22.歪な家族
産後も体が安定するのを待ってから出発したため、村に着いたときには春も終わろうとしていた。
新居の部屋割はカヅキとニナが主寝室を使うことになり、カオルコはそこから離れた書斎を自室に決めた。
ようやく落ち着ける環境を得たカヅキとニナは、約2年ぶりに体を重ねた。
ニナは待ち侘びていたはずの温もりに溺れながらも、躊躇いなく触れてくるカヅキの手にその自信を付けさせたのが自分ではないことが口惜しかった。

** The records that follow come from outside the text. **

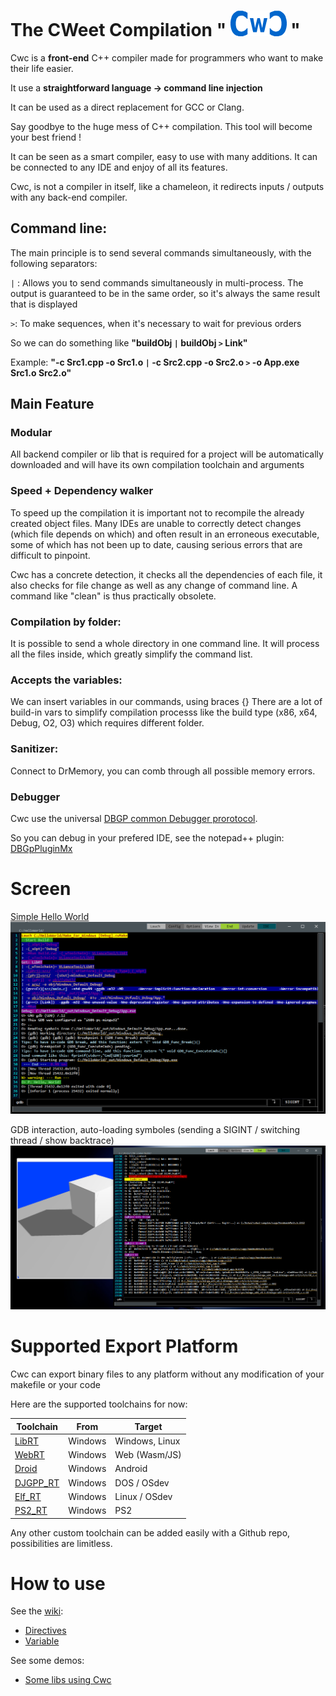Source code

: 
# The CWeet Compilation " [![Screen Shot](Utils/Cwc_small.png)](https://github.com/Honera/Cwc/blob/master/Tools/Cwc_small.png) "

Cwc is a **front-end** C++ compiler made for programmers who want to make their life easier.

It use a **straightforward language -> command line injection**

It can be used as a direct replacement for GCC or Clang.

Say goodbye to the huge mess of C++ compilation. This tool will become your best friend !

It can be seen as a smart compiler, easy to use with many additions. It can be connected to any IDE and enjoy of all its features.

Cwc, is not a compiler in itself, like a chameleon, it redirects inputs / outputs with any back-end compiler.


## Command line:

The main principle is to send several commands simultaneously, with the following separators:

`|` : Allows you to send commands simultaneously in multi-process. The output is guaranteed to be in the same order,
so it's always the same result that is displayed

`>`: To make sequences, when it's necessary to wait for previous orders

So we can do something like **"buildObj `|` buildObj `>` Link"**

Example: **"-c Src1.cpp -o Src1.o `|` -c Src2.cpp -o Src2.o `>` -o App.exe Src1.o Src2.o"**


## Main Feature

### Modular
All backend compiler or lib that is required for a project will be automatically downloaded and will have its own
compilation toolchain and arguments


### Speed + Dependency walker
To speed up the compilation it is important not to recompile the already created object files.
Many IDEs are unable to correctly detect changes (which file depends on which) and often result in an erroneous executable, some of which has not
been up to date, causing serious errors that are difficult to pinpoint.

Cwc has a concrete detection, it checks all the dependencies of each file, it also checks for file change as well as
any change of command line. A command like "clean" is thus practically obsolete.

### Compilation by folder:
It is possible to send a whole directory in one command line. It will process all the files inside, which greatly simplify the command list.

### Accepts the variables:
We can insert variables in our commands, using braces {}
There are a lot of build-in vars to simplify compilation processs like the build type (x86, x64, Debug, O2, O3) which requires different folder.

### Sanitizer:
Connect to DrMemory, you can comb through all possible memory errors.

### Debugger
Cwc use the universal [DBGP common Debugger prorotocol](https://xdebug.org/docs-dbgp.php).

So you can debug in your prefered IDE, see the notepad++ plugin: [DBGpPluginMx](https://github.com/VLiance/DBGpPluginMx)


# Screen

[Simple Hello World](https://github.com/Cwc-Lib/HelloWorld)
 [![Screen Shot](Utils/Screen.png)](https://raw.githubusercontent.com/VLiance/Cwc/master/Utils/Screen.png)
 
GDB interaction, auto-loading symboles (sending a SIGINT / switching thread / show backtrace)
 [![Screen Shot](Utils/Cwc_backtrace.png)](https://raw.githubusercontent.com/VLiance/Cwc/master/Utils/Cwc_backtrace.png)

 
 # Supported Export Platform

Cwc can export binary files to any platform without any modification of your makefile or your code

Here are the supported toolchains for now:

Toolchain  | From  | Target
 --- | --- | ---
[LibRT](https://github.com/VLianceTool/LibRT) | Windows | Windows, Linux
[WebRT](https://github.com/VLianceTool/WebRT) | Windows | Web (Wasm/JS)
[Droid](https://github.com/VLianceTool/DroidRT) | Windows | Android
[DJGPP_RT](https://github.com/VLianceTool/DJGPP_RT) | Windows | DOS / OSdev
[Elf_RT](https://github.com/VLianceTool/Elf_RT) | Windows | Linux / OSdev
[PS2_RT](https://github.com/VLianceTool/PS2_RT) | Windows | PS2


Any other custom toolchain can be added easily with a Github repo, possibilities are limitless.

 # How to use

See the [wiki](https://github.com/VLiance/Cwc/wiki):
* [Directives](https://github.com/VLiance/Cwc/wiki/Directives)
* [Variable](https://github.com/VLiance/Cwc/wiki/Variables)

See some demos:
* [Some libs using Cwc](https://github.com/cwc-lib)
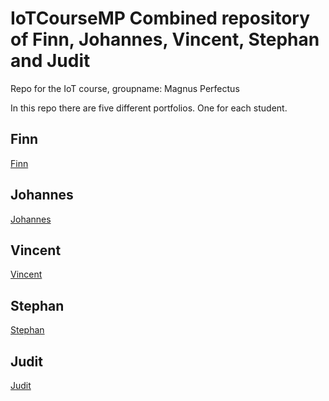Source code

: # IoTCourseMP Combined repository of Finn, Johannes, Vincent, Stephan and Judit
Repo for the IoT course, groupname: Magnus Perfectus
 
In this repo there are five different portfolios. One for each student.

## Finn
[Finn](/Finn/README.md)
## Johannes
[Johannes](/Johannes/README.md)
## Vincent
[Vincent](/Vincent/README.md)
## Stephan
[Stephan](/Stephan/README.md)
## Judit
[Judit](/Judit/README.md)
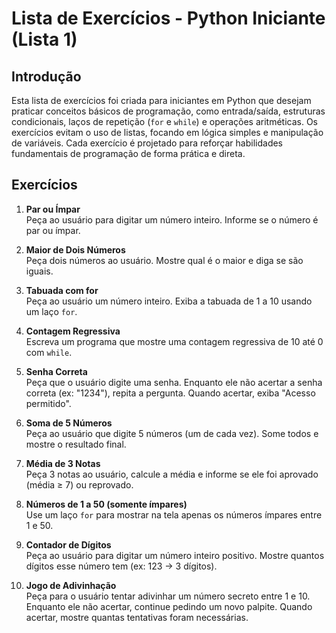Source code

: # Lista de Exercícios - Python Iniciante (Lista 1)

## Introdução
Esta lista de exercícios foi criada para iniciantes em Python que desejam praticar conceitos básicos de programação, como entrada/saída, estruturas condicionais, laços de repetição (`for` e `while`) e operações aritméticas. Os exercícios evitam o uso de listas, focando em lógica simples e manipulação de variáveis. Cada exercício é projetado para reforçar habilidades fundamentais de programação de forma prática e direta.

## Exercícios

1. **Par ou Ímpar**  
   Peça ao usuário para digitar um número inteiro. Informe se o número é par ou ímpar.

2. **Maior de Dois Números**  
   Peça dois números ao usuário. Mostre qual é o maior e diga se são iguais.

3. **Tabuada com for**  
   Peça ao usuário um número inteiro. Exiba a tabuada de 1 a 10 usando um laço `for`.

4. **Contagem Regressiva**  
   Escreva um programa que mostre uma contagem regressiva de 10 até 0 com `while`.

5. **Senha Correta**  
   Peça que o usuário digite uma senha. Enquanto ele não acertar a senha correta (ex: "1234"), repita a pergunta. Quando acertar, exiba "Acesso permitido".

6. **Soma de 5 Números**  
   Peça ao usuário que digite 5 números (um de cada vez). Some todos e mostre o resultado final.

7. **Média de 3 Notas**  
   Peça 3 notas ao usuário, calcule a média e informe se ele foi aprovado (média ≥ 7) ou reprovado.

8. **Números de 1 a 50 (somente ímpares)**  
   Use um laço `for` para mostrar na tela apenas os números ímpares entre 1 e 50.

9. **Contador de Dígitos**  
   Peça ao usuário para digitar um número inteiro positivo. Mostre quantos dígitos esse número tem (ex: 123 → 3 dígitos).

10. **Jogo de Adivinhação**  
    Peça para o usuário tentar adivinhar um número secreto entre 1 e 10. Enquanto ele não acertar, continue pedindo um novo palpite. Quando acertar, mostre quantas tentativas foram necessárias.
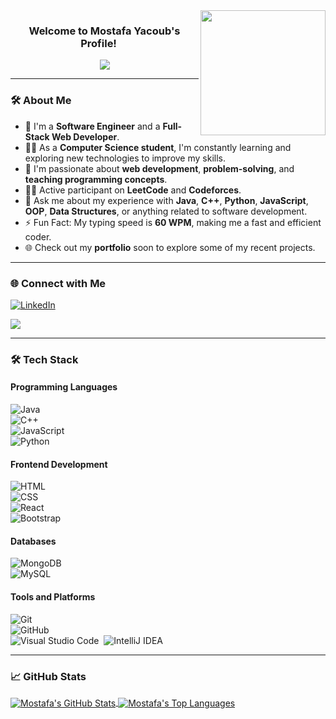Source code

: <img width="200" align="right" src="https://c.tenor.com/_DOBjnGspYAAAAAM/code-coding.gif">

<h3 align="center">
  Welcome to Mostafa Yacoub's Profile!
  <img src="https://media.giphy.com/media/hvRJCLFzcasrR4ia7z/giphy.gif" width="15">
</h3>

<p align="center">
  <a href="https://github.com/DenverCoder1/readme-typing-svg"><img src="https://readme-typing-svg.herokuapp.com/?lines=Software%20Engineer;Full-Stack%20Web%20Developer;Problem%20Solver;Always%20learning%20new%20things&font=Fira%20Code&center=true&width=440&height=45&color=f75c7e&vCenter=true&size=22"></a>
</p> 

---

### 🛠 About Me  

- 🏢 I'm a **Software Engineer** and a **Full-Stack Web Developer**.  
- 👨‍💻 As a **Computer Science student**, I'm constantly learning and exploring new technologies to improve my skills.  
- 🌟 I'm passionate about **web development**, **problem-solving**, and **teaching programming concepts**.  
- 👨‍💻 Active participant on **LeetCode** and **Codeforces**.  
- 💬 Ask me about my experience with **Java**, **C++**, **Python**, **JavaScript**, **OOP**, **Data Structures**, or anything related to software development.  
- ⚡ Fun Fact: My typing speed is **60 WPM**, making me a fast and efficient coder.  
- 🌐 Check out my **portfolio** soon to explore some of my recent projects.  

---

### 🌐 Connect with Me  

<a href="https://www.linkedin.com/in/mostafa-yacoub-2b80b125a" target="_blank">
  <img src="https://img.shields.io/badge/-LinkedIn-0077B5?style=for-the-badge&logo=linkedin&logoColor=white" alt="LinkedIn"/>
</a>

<a href="https://t.me/MostafaYacoub" target="_blank"><img src="https://img.shields.io/badge/-Mostafa%20Yacoub-0088CC?style=for-the-badge&logo=Telegram&logoColor=white"/></a>  

---

### 🛠 Tech Stack  

#### Programming Languages  
![Java](https://img.shields.io/badge/-Java-05122A?style=flat&logo=java)&nbsp;  
![C++](https://img.shields.io/badge/-C++-05122A?style=flat&logo=C++)&nbsp;  
![JavaScript](https://img.shields.io/badge/-JavaScript-05122A?style=flat&logo=javascript)&nbsp;  
![Python](https://img.shields.io/badge/-Python-05122A?style=flat&logo=python)&nbsp;  

#### Frontend Development  
![HTML](https://img.shields.io/badge/-HTML-05122A?style=flat&logo=html5)&nbsp;  
![CSS](https://img.shields.io/badge/-CSS-05122A?style=flat&logo=css3)&nbsp;  
![React](https://img.shields.io/badge/-React-05122A?style=flat&logo=react)&nbsp;  
![Bootstrap](https://img.shields.io/badge/-Bootstrap-05122A?style=flat&logo=bootstrap)&nbsp;  
 
#### Databases  
![MongoDB](https://img.shields.io/badge/-MongoDB-05122A?style=flat&logo=mongodb)&nbsp;  
![MySQL](https://img.shields.io/badge/-MySQL-05122A?style=flat&logo=mysql)&nbsp;  

#### Tools and Platforms  
![Git](https://img.shields.io/badge/-Git-05122A?style=flat&logo=git)&nbsp;  
![GitHub](https://img.shields.io/badge/-GitHub-05122A?style=flat&logo=github)&nbsp;  
![Visual Studio Code](https://img.shields.io/badge/-Visual%20Studio%20Code-05122A?style=flat&logo=visual-studio-code&logoColor=007ACC)&nbsp;
![IntelliJ IDEA](https://img.shields.io/badge/-IntelliJ%20IDEA-05122A?style=flat&logo=intellij-idea)&nbsp;


---

### 📈 GitHub Stats  

<a href="https://github.com/Yacoub777">
  <img align="center" src="https://github-readme-stats.vercel.app/api?username=Yacoub777&show_icons=true&include_all_commits=true&count_private=true&hide=prs&theme=radical" alt="Mostafa's GitHub Stats" />
</a>
<a href="https://github.com/Yacoub777">
  <img align="center" src="https://github-readme-stats.vercel.app/api/top-langs/?username=Yacoub777&layout=compact&theme=radical" alt="Mostafa's Top Languages" />
</a>  
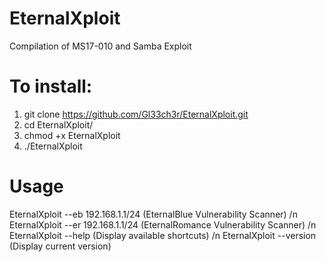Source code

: # EternalXploit
Compilation of MS17-010 and Samba Exploit

# To install:

1. git clone https://github.com/Gl33ch3r/EternalXploit.git
2. cd EternalXploit/
3. chmod +x EternalXploit
4. ./EternalXploit

# Usage

 EternalXploit --eb 192.168.1.1/24 (EternalBlue Vulnerability Scanner) /n
 EternalXploit --er 192.168.1.1/24 (EternalRomance Vulnerability Scanner) /n
 EternalXploit --help (Display available shortcuts) /n
 EternalXploit --version (Display current version) 

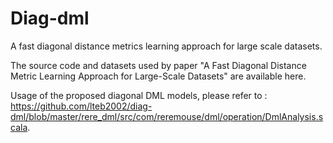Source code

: # Diag-dml
A fast diagonal distance metrics learning approach for large scale datasets.

The source code and datasets used by paper "A Fast Diagonal Distance Metric Learning Approach for Large-Scale Datasets" are available here.

Usage of the proposed diagonal DML models, please refer to : https://github.com/lteb2002/diag-dml/blob/master/rere_dml/src/com/reremouse/dml/operation/DmlAnalysis.scala.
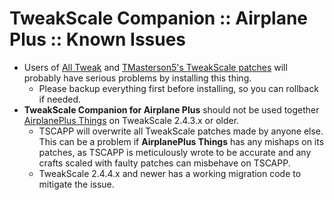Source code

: # TweakScale Companion :: Airplane Plus :: Known Issues

* Users of [All Tweak](https://forum.kerbalspaceprogram.com/index.php?/topic/182700-19x-all-tweak-07-23rdoctober2019/&tab=comments#comment-3553532) and [TMasterson5's TweakScale patches](https://forum.kerbalspaceprogram.com/index.php?/topic/181010-tmasterson5-mod-family/&tab=comments#comment-3513768) will probably have serious problems by installing this thing.
	+ Please backup everything first before installing, so you can rollback if needed.
* **TweakScale Companion for Airplane Plus** should not be used together [AirplanePlus Things](https://forum.kerbalspaceprogram.com/index.php?/topic/196254-ksp-18-airplane-plus-things/) on TweakScale 2.4.3.x or older.
	+ TSCAPP will overwrite all TweakScale patches made by anyone else. This can be a problem if **AirplanePlus Things** has any mishaps on its patches, as TSCAPP is meticulously wrote to be accurate and any crafts scaled with faulty patches can misbehave on TSCAPP.
	+ TweakScale 2.4.4.x and newer has a working migration code to mitigate the issue.
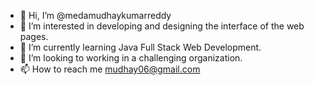 - 👋 Hi, I’m @medamudhaykumarreddy
- 👀 I’m interested in developing and designing the interface of the web pages.
- 🌱 I’m currently learning Java Full Stack Web Development.
- 💞️ I’m looking to working in a challenging organization.
- 📫 How to reach me mudhay06@gmail.com

<!---
medamudhaykumarreddy/medamudhaykumarreddy is a ✨ special ✨ repository because its `README.md` (this file) appears on your GitHub profile.
You can click the Preview link to take a look at your changes.
--->
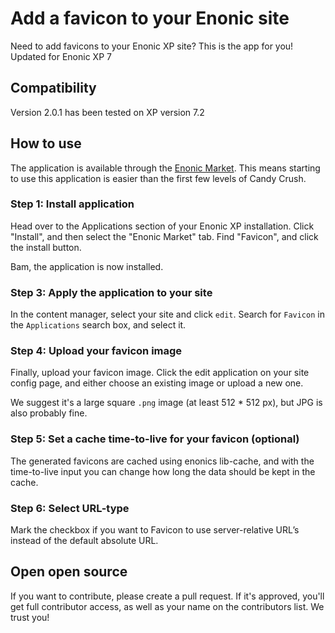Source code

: # Add a favicon to your Enonic site

Need to add favicons to your Enonic XP site? This is the app for you!
Updated for Enonic XP 7

## Compatibility
Version 2.0.1 has been tested on XP version 7.2

## How to use

The application is available through the 
[Enonic Market](https://market.enonic.com/vendors/selbekk/io.selbekk.favicon).
This means starting to use this application is easier than the first few levels 
of Candy Crush.

### Step 1: Install application
Head over to the Applications section of your Enonic XP installation. Click "Install", 
and then select the "Enonic Market" tab. Find "Favicon", and click the install button. 

Bam, the application is now installed. 

### Step 3: Apply the application to your site

In the content manager, select your site and click `edit`. Search for `Favicon`
in the `Applications` search box, and select it.

### Step 4: Upload your favicon image

Finally, upload your favicon image. Click the edit application on your site
config page, and either choose an existing image or upload a new one.

We suggest it's a large square `.png` image (at least 512 * 512 px), but JPG is also probably fine.

### Step 5: Set a cache time-to-live for your favicon (optional)

The generated favicons are cached using enonics lib-cache, and with the time-to-live input you can 
change how long the data should be kept in the cache. 

### Step 6: Select URL-type 

Mark the checkbox if you want to Favicon to use server-relative URL’s instead of the default absolute URL.

## Open open source

If you want to contribute, please create a pull request. If it's approved,
you'll get full contributor access, as well as your name on the contributors
list. We trust you!

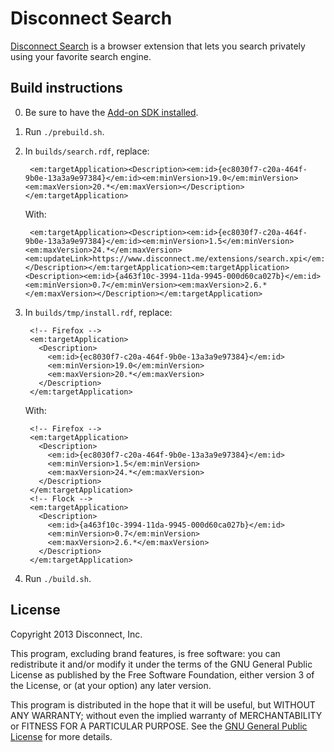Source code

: # Disconnect Search

[Disconnect Search](https://www.disconnect.me/search) is a browser extension
that lets you search privately using your favorite search engine.

## Build instructions

0. Be sure to have the
   [Add-on SDK installed](https://addons.mozilla.org/en-US/developers/docs/sdk/latest/dev-guide/tutorials/installation.html).
1. Run `./prebuild.sh`.
2. In `builds/search.rdf`, replace:

        <em:targetApplication><Description><em:id>{ec8030f7-c20a-464f-9b0e-13a3a9e97384}</em:id><em:minVersion>19.0</em:minVersion><em:maxVersion>20.*</em:maxVersion></Description></em:targetApplication>

   With:

        <em:targetApplication><Description><em:id>{ec8030f7-c20a-464f-9b0e-13a3a9e97384}</em:id><em:minVersion>1.5</em:minVersion><em:maxVersion>24.*</em:maxVersion><em:updateLink>https://www.disconnect.me/extensions/search.xpi</em:updateLink></Description></em:targetApplication><em:targetApplication><Description><em:id>{a463f10c-3994-11da-9945-000d60ca027b}</em:id><em:minVersion>0.7</em:minVersion><em:maxVersion>2.6.*</em:maxVersion></Description></em:targetApplication>

3. In `builds/tmp/install.rdf`, replace:

        <!-- Firefox -->
        <em:targetApplication>
          <Description>
            <em:id>{ec8030f7-c20a-464f-9b0e-13a3a9e97384}</em:id>
            <em:minVersion>19.0</em:minVersion>
            <em:maxVersion>20.*</em:maxVersion>
          </Description>
        </em:targetApplication>

   With:

        <!-- Firefox -->
        <em:targetApplication>
          <Description>
            <em:id>{ec8030f7-c20a-464f-9b0e-13a3a9e97384}</em:id>
            <em:minVersion>1.5</em:minVersion>
            <em:maxVersion>24.*</em:maxVersion>
          </Description>
        </em:targetApplication>
        <!-- Flock -->
        <em:targetApplication>
          <Description>
            <em:id>{a463f10c-3994-11da-9945-000d60ca027b}</em:id>
            <em:minVersion>0.7</em:minVersion>
            <em:maxVersion>2.6.*</em:maxVersion>
          </Description>
        </em:targetApplication>

4. Run `./build.sh`.

## License

Copyright 2013 Disconnect, Inc.

This program, excluding brand features, is free software: you can redistribute
it and/or modify it under the terms of the GNU General Public License as
published by the Free Software Foundation, either version 3 of the License, or
(at your option) any later version.

This program is distributed in the hope that it will be useful, but WITHOUT ANY
WARRANTY; without even the implied warranty of MERCHANTABILITY or FITNESS FOR A
PARTICULAR PURPOSE. See the
[GNU General Public License](https://www.gnu.org/licenses/gpl.html) for more
details.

3人の関係については、カヅキとニナが夫婦、カオルコはカヅキの亡くなった兄の未亡人と偽ることに決めてあった。
異母姉妹である娘たちについても、それぞれの夫婦から産まれた従姉妹同士と偽って育てていく。
修道院滞在中に手紙のやり取りで知った通り、アヤコには既に新しい恋人が出来ていた。
こちらも夏には元恋人の子を出産予定で慌ただしく、しばらくは妹たちに構う余裕も無いようだ。
体力自慢のカヅキは、大きな鍛冶屋で働きながら修行させてもらうことになった。
農具や調理器具の他、隣接する大工と家具の工房で使う部品なども作っている場所らしい。
隠れて産むつもりでいた頃から医学書を熟読していたカオルコは、医師を志すことにした。
実家からの手切金が残っている内に、家で子守りをしながら資格勉強に励むという。
家政婦を雇う余裕は無いので、修道院生活で経験のあるニナが家事全般を請け負うことになった。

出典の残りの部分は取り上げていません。